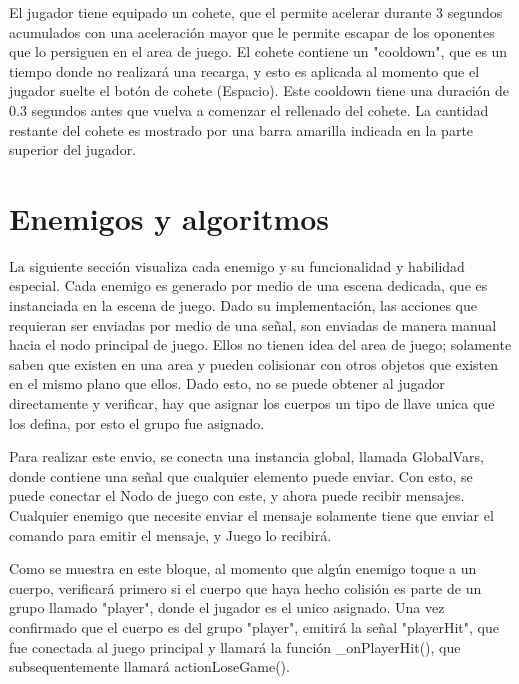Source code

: \documentclass{article}
\begin{document}
El jugador tiene equipado un cohete, que el permite acelerar durante 3 segundos acumulados con una aceleración mayor que le permite
escapar de los oponentes que lo persiguen en el area de juego. El cohete contiene un "cooldown", que es un tiempo donde no realizará una recarga,
y esto es aplicada al momento que el jugador suelte el botón de cohete (Espacio). Este cooldown tiene una duración de 0.3 segundos antes que vuelva a
comenzar el rellenado del cohete. La cantidad restante del cohete es mostrado por una barra amarilla indicada en la parte superior del jugador.

\section{Enemigos y algoritmos}

La siguiente sección visualiza cada enemigo y su funcionalidad y habilidad especial. Cada enemigo es generado por medio de una escena dedicada,
que es instanciada en la escena de juego. Dado su implementación, las acciones que requieran ser enviadas por medio de una señal, son enviadas de manera
manual hacia el nodo principal de juego. Ellos no tienen idea del area de juego; solamente saben que existen en una area y pueden colisionar con otros objetos que existen en el mismo plano que ellos. Dado esto, no se puede
obtener al jugador directamente y verificar, hay que asignar los cuerpos un tipo de llave unica que los defina, por esto el grupo fue asignado.



Para realizar este envio, se conecta una instancia global, llamada GlobalVars, donde contiene una señal que cualquier elemento puede enviar. Con esto, se puede conectar
el Nodo de juego con este, y ahora puede recibir mensajes. Cualquier enemigo que necesite enviar el mensaje solamente tiene que enviar el comando para emitir
el mensaje, y Juego lo recibirá.





Como se muestra en este bloque, al momento que algún enemigo toque a un cuerpo, verificará primero si el cuerpo que haya hecho colisión es parte de un grupo llamado
"player", donde el jugador es el unico asignado. Una vez confirmado que el cuerpo es del grupo "player", emitirá la señal "playerHit", que fue conectada al juego principal y
llamará la función \_onPlayerHit(), que subsequentemente llamará actionLoseGame().
\end{document}
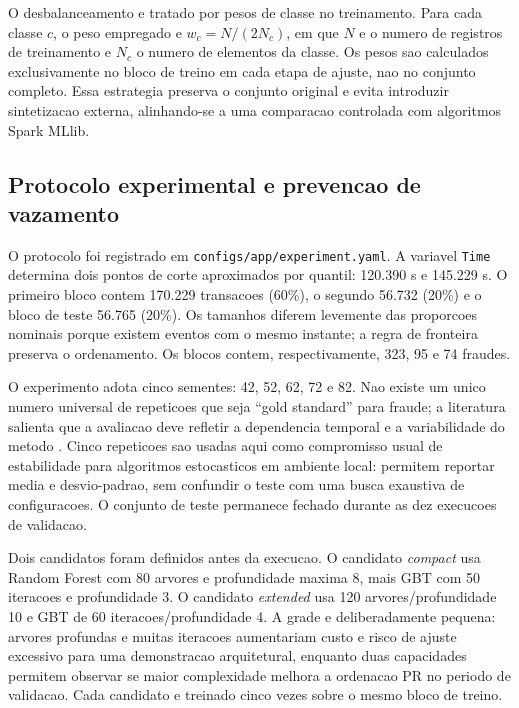 \documentclass[10pt,twocolumn]{article}
\begin{document}
O desbalanceamento e tratado por pesos de classe no treinamento. Para cada classe $c$, o peso empregado e $w_c=N/(2N_c)$, em que $N$ e o numero de registros de treinamento e $N_c$ o numero de elementos da classe. Os pesos sao calculados exclusivamente no bloco de treino em cada etapa de ajuste, nao no conjunto completo. Essa estrategia preserva o conjunto original e evita introduzir sintetizacao externa, alinhando-se a uma comparacao controlada com algoritmos Spark MLlib.

\subsection{Protocolo experimental e prevencao de vazamento}

O protocolo foi registrado em \texttt{configs/app/experiment.yaml}. A variavel \texttt{Time} determina dois pontos de corte aproximados por quantil: 120.390 s e 145.229 s. O primeiro bloco contem 170.229 transacoes (60\%), o segundo 56.732 (20\%) e o bloco de teste 56.765 (20\%). Os tamanhos diferem levemente das proporcoes nominais porque existem eventos com o mesmo instante; a regra de fronteira preserva o ordenamento. Os blocos contem, respectivamente, 323, 95 e 74 fraudes.

O experimento adota cinco sementes: 42, 52, 62, 72 e 82. Nao existe um unico numero universal de repeticoes que seja ``gold standard'' para fraude; a literatura salienta que a avaliacao deve refletir a dependencia temporal e a variabilidade do metodo \cite{dalpozzolo2018,hand2009}. Cinco repeticoes sao usadas aqui como compromisso usual de estabilidade para algoritmos estocasticos em ambiente local: permitem reportar media e desvio-padrao, sem confundir o teste com uma busca exaustiva de configuracoes. O conjunto de teste permanece fechado durante as dez execucoes de validacao.

Dois candidatos foram definidos antes da execucao. O candidato \textit{compact} usa Random Forest com 80 arvores e profundidade maxima 8, mais GBT com 50 iteracoes e profundidade 3. O candidato \textit{extended} usa 120 arvores/profundidade 10 e GBT de 60 iteracoes/profundidade 4. A grade e deliberadamente pequena: arvores profundas e muitas iteracoes aumentariam custo e risco de ajuste excessivo para uma demonstracao arquitetural, enquanto duas capacidades permitem observar se maior complexidade melhora a ordenacao PR no periodo de validacao. Cada candidato e treinado cinco vezes sobre o mesmo bloco de treino.
\end{document}
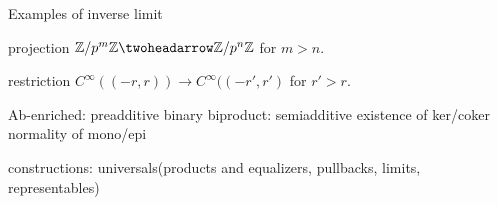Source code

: \documentclass{../../small}
\begin{document}
\begin{ex}
Examples of inverse limit
\begin{parts}
\item projection $\Z/p^m\Z\twoheadarrow\Z/p^n\Z$ for $m>n$.
\item restriction $C^\infty((-r,r))\to C^\infty((-r',r')$ for $r'>r$.
\end{parts}
\end{ex}


Ab-enriched: preadditive
binary biproduct: semiadditive
existence of ker/coker
normality of mono/epi

constructions: universals(products and equalizers, pullbacks, limits, representables)
\end{document}
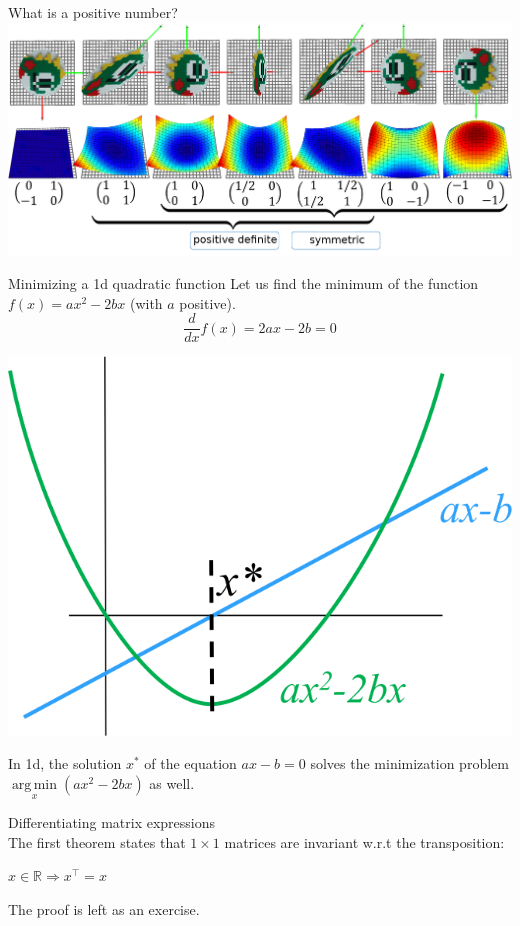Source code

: \documentclass[UKenglish,aspectratio=169]{beamer}
\DeclareMathOperator*{\argmin}{arg\,min}
\begin{document}
\begin{frame}{What is a positive number?}
\includegraphics[width=\linewidth]{../manuscript/img/matrices}
\end{frame}

\begin{frame}{Minimizing a 1d quadratic function}
Let us find the minimum of the function $f(x) = ax^2 - 2bx$ (with $a$ positive).
$$\frac{d}{dx}f(x) = 2ax - 2b = 0$$
\pause
\begin{center}
\includegraphics[width=.3\linewidth]{../manuscript/img/minpb1d}
\end{center}
In 1d, the solution $x^*$ of the equation $ax - b = 0$ solves the minimization problem $\argmin\limits_x(ax^2-2bx)$ as well.
\end{frame}

\begin{frame}{Differentiating matrix expressions}
~\\
The first theorem states that $1\times 1$ matrices are invariant w.r.t the transposition:
\begin{theorem}
$x\in \mathbb R \Rightarrow x^\top = x$
\end{theorem}
The proof is left as an exercise.
\end{frame}
\end{document}
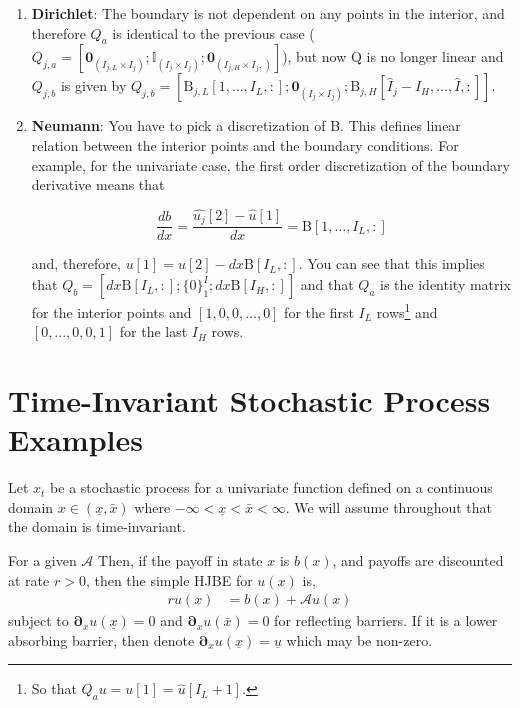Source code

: \documentclass[11pt]{article}
\newcommand{\D}[1][]{\ensuremath{\boldsymbol{\partial}_{#1}}}
\newcommand{\A}{\ensuremath{\mathcal{A}}}
\begin{document}
\begin{itemize}
\begin{enumerate}
	\item \textbf{Dirichlet}: The boundary is not dependent on any points in the interior, and therefore $Q_a$ is identical to the previous case ($Q_{j,a} = [\textbf{0}_{(I_{j,L} \times I_j)}; \mathbb{I}_{(I_j \times I_j)} ; \textbf{0}_{(I_{j,H} \times I_j,)} ]$), but now Q is no longer linear and
	 $Q_{j,b}$ is given by 
	 $Q_{j,b} = [\text{B}_{j,L}[1,\dots,I_L,:]; \textbf{0}_{(I_j\times I_j)};
	\text{B}_{j,H}[\hat{I}_j - I_H,\dots,\hat{I},:]]$.
			
	\item \textbf{Neumann}: You have to pick a discretization of B. 
	This defines linear relation between the interior points and the boundary conditions. For example, for the univariate case, the first order discretization of the boundary derivative means that 
			
	\begin{equation}
		\frac{db}{dx} = \frac{\hat{u_j}[2] - \hat{u}[1]}{dx} = \text{B}[1,\dots,I_{L},:]
	\end{equation}
			
	and, therefore, $u[1] = u[2] - dx\text{B}[I_L,:]$. You can see that this implies that $Q_b = [dx\text{B}[I_L,:];\{0\}_1^I;dx \text{B}[I_H,:]]$ and that $Q_a$ is the identity matrix for the interior points and $[1,0, 0,...,0]$ for the first $I_L$ rows\footnote{So that $Q_a u = u[1] = \hat{u}[I_L+1]$.} and $[0,...,0,0,1]$ for the last $I_H$ rows.%
			
\end{enumerate}
\end{itemize}

\section{Time-Invariant Stochastic Process Examples}
Let $x_t$ be a stochastic process for a univariate function defined on a continuous domain $x \in (\underline{x}, \bar{x})$ where $-\infty < \underline{x} < \bar{x} < \infty$.  We will assume throughout that the domain is time-invariant.

For a given $\A$ Then, if the payoff in state $x$ is $b(x)$, and payoffs are discounted at rate $r > 0$, then the simple HJBE for $u(x)$ is,
\begin{align}
r u(x) &= b(x) + \A u(x)\label{eq:general-stationary-HJBE}
\end{align}
subject to $\D[x]u(\underline{x}) = 0$ and $\D[x]u(\bar{x}) = 0$ for reflecting barriers.  If it is a lower absorbing barrier, then denote $\D[x]u(\underline{x}) = \underline{u}$ which may be non-zero.
\end{document}
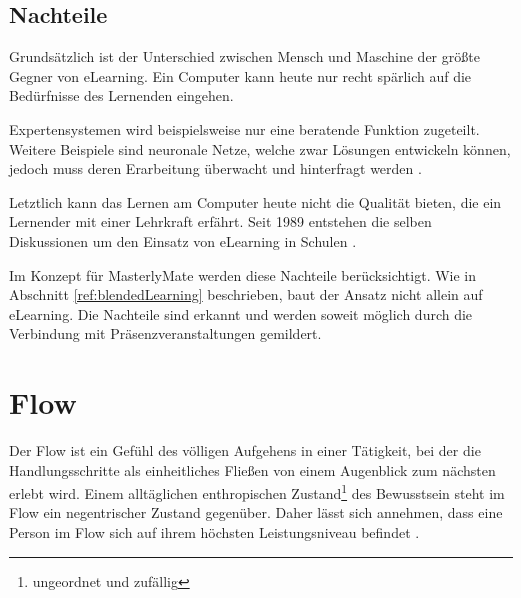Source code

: \subsection{Nachteile}  
Grundsätzlich ist der Unterschied zwischen Mensch und Maschine der größte
Gegner von eLearning. Ein Computer kann heute nur recht spärlich auf die
Bedürfnisse des Lernenden eingehen. 

Expertensystemen wird beispielsweise nur eine beratende Funktion zugeteilt.
Weitere Beispiele sind neuronale Netze, welche zwar Lösungen entwickeln können,
jedoch muss deren Erarbeitung überwacht und hinterfragt werden
\cite{keller:2000}.

Letztlich kann das Lernen am Computer heute nicht die Qualität bieten, die ein
Lernender mit einer Lehrkraft erfährt. Seit 1989 entstehen die selben
Diskussionen um den Einsatz von eLearning in Schulen \cite{thome:1989}.

Im Konzept für MasterlyMate werden diese Nachteile berücksichtigt. Wie in
Abschnitt \ref{ref:blendedLearning} beschrieben, baut der Ansatz nicht allein
auf eLearning. Die Nachteile sind erkannt und werden soweit möglich durch die
Verbindung mit Präsenzveranstaltungen gemildert.

\section{Flow}\label{ref:basFlow}
Der Flow ist ein Gefühl des völligen Aufgehens in einer Tätigkeit, bei der
die Handlungsschritte als einheitliches Fließen von einem Augenblick zum
nächsten erlebt wird. Einem alltäglichen enthropischen
Zustand\footnote{ungeordnet und zufällig} des Bewusstsein steht im Flow ein
negentrischer Zustand gegenüber. Daher lässt sich annehmen, dass eine Person im
Flow sich auf ihrem höchsten Leistungsniveau befindet
\cite{csikszentmihalyi:1993}.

════════

Task objective:
At the line containing "die Handlungsschritte als", start transcribing exactly, and continue through the last line of the listing. Stop there and add nothing.

Exercise answer:
die Handlungsschritte als einheitliches Fließen von einem Augenblick zum
nächsten erlebt wird. Einem alltäglichen enthropischen
Zustand\footnote{ungeordnet und zufällig} des Bewusstsein steht im Flow ein
negentrischer Zustand gegenüber. Daher lässt sich annehmen, dass eine Person im
Flow sich auf ihrem höchsten Leistungsniveau befindet
\cite{csikszentmihalyi:1993}.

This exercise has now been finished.